How Does Chaos Engineering Work?
What is chaos testing?
Chaos testing is a way to test the integrity of a system. Its purpose is to simulate failures that could crash a production system in a controlled environment. This helps to identify failures before they cause unplanned downtime that disrupts the user experience.
Unlike standard testing, which tests a system response against a predefined result, chaos testing does not have a predefined result. Rather, the entire purpose of the experiment is to find out new information about the system.
This information can then be used to improve the system and avoid these incidents from happening unexpectedly in the future, which would cause much more disruption.
‘Chaos engineering’ relies on the concepts underlying chaos theory – the study of apparently random or unpredictable behaviour in systems.
It is designed to improve the resilience of a system by providing information about its weaknesses.

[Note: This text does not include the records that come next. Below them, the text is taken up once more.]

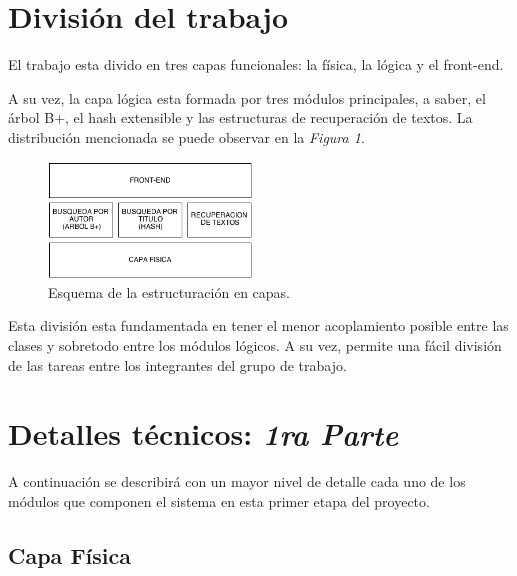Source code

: \documentclass{article}
\begin{document}
\section{División del trabajo}

	El trabajo esta divido en tres capas funcionales: la física, la lógica y el front-end.
	\par
	A su vez, la capa lógica esta formada por tres módulos principales, a saber, el árbol B+, el hash extensible y las estructuras de recuperación de textos. La distribución mencionada se puede observar en la \textit{Figura 1}.
	\bigskip\medskip


\begin{figure}[h]
	\centering
	\includegraphics[width=0.48\textwidth]{images/DivisionModulos.png}
	\medskip
	\caption{Esquema de la estructuración en capas.}
\end{figure}
\bigskip\smallskip


	Esta división esta fundamentada en tener el menor acoplamiento posible entre las clases y sobretodo entre los módulos lógicos. A su vez, permite una fácil división de las tareas entre los integrantes del grupo de trabajo.
	\medskip




\section{Detalles técnicos: \textit{1ra Parte}}

	A continuación se describirá con un mayor nivel de detalle cada uno de los módulos que componen el sistema en esta primer etapa del proyecto. \\


\subsection{Capa Física}
	
\end{document}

This prevents potential outages and helps to make sure that an organization meets its service level agreements (SLAs).
Why is chaos testing important?
Chaos testing helps build better and more resilient systems. You can never know when your systems will go down next, so testing can identify errors and vulnerabilities before you encounter the issue in real life.
Development is now also dominated by short, frequent release cycles. While there are many benefits to this, it also means that testing is often left until the last minute, or sometimes even skipped completely. As a result of this, the likelihood of defects in the code increases significantly, and things are more likely to go wrong.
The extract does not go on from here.